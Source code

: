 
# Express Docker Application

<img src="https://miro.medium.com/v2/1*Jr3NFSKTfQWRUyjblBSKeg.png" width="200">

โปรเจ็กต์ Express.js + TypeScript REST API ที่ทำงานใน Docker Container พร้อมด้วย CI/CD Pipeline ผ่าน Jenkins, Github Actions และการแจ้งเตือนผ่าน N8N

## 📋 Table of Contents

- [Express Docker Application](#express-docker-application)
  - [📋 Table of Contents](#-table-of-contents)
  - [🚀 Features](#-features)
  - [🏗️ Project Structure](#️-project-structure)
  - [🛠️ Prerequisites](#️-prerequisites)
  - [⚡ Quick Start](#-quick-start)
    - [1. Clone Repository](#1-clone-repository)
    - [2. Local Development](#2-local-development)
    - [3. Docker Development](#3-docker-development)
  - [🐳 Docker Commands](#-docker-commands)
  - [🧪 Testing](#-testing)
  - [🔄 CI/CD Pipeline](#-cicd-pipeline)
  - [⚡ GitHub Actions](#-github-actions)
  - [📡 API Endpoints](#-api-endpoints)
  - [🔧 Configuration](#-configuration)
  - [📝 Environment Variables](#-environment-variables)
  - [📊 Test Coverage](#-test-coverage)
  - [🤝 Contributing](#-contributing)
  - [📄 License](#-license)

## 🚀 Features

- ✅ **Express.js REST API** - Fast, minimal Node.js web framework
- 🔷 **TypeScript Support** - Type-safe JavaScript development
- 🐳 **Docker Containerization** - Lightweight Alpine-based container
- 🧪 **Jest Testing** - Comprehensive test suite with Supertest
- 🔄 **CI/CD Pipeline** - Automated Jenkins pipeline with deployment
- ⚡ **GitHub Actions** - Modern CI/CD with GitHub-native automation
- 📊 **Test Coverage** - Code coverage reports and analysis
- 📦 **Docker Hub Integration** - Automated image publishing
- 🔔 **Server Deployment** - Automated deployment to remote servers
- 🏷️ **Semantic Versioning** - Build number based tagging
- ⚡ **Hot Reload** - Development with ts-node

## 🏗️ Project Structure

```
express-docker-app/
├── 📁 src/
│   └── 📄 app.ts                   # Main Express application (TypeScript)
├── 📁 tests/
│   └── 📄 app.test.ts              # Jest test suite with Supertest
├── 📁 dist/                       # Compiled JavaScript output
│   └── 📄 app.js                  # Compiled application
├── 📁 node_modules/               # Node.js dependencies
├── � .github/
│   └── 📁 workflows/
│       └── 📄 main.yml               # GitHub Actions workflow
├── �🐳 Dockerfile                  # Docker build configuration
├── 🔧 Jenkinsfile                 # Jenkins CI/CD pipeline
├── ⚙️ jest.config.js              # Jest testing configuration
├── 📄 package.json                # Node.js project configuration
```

================

■ DIRECTIONS:
Start at the first line of the data above. Stop after the line containing "- 🐳 **Docker", reproducing each line exactly and adding nothing.

■ OUTPUT BELOW:
Source code

: 
# Express Docker Application

<img src="https://miro.medium.com/v2/1*Jr3NFSKTfQWRUyjblBSKeg.png" width="200">

โปรเจ็กต์ Express.js + TypeScript REST API ที่ทำงานใน Docker Container พร้อมด้วย CI/CD Pipeline ผ่าน Jenkins, Github Actions และการแจ้งเตือนผ่าน N8N

## 📋 Table of Contents

- [Express Docker Application](#express-docker-application)
  - [📋 Table of Contents](#-table-of-contents)
  - [🚀 Features](#-features)
  - [🏗️ Project Structure](#️-project-structure)
  - [🛠️ Prerequisites](#️-prerequisites)
  - [⚡ Quick Start](#-quick-start)
    - [1. Clone Repository](#1-clone-repository)
    - [2. Local Development](#2-local-development)
    - [3. Docker Development](#3-docker-development)
  - [🐳 Docker Commands](#-docker-commands)
  - [🧪 Testing](#-testing)
  - [🔄 CI/CD Pipeline](#-cicd-pipeline)
  - [⚡ GitHub Actions](#-github-actions)
  - [📡 API Endpoints](#-api-endpoints)
  - [🔧 Configuration](#-configuration)
  - [📝 Environment Variables](#-environment-variables)
  - [📊 Test Coverage](#-test-coverage)
  - [🤝 Contributing](#-contributing)
  - [📄 License](#-license)

## 🚀 Features

- ✅ **Express.js REST API** - Fast, minimal Node.js web framework
- 🔷 **TypeScript Support** - Type-safe JavaScript development
- 🐳 **Docker Containerization** - Lightweight Alpine-based container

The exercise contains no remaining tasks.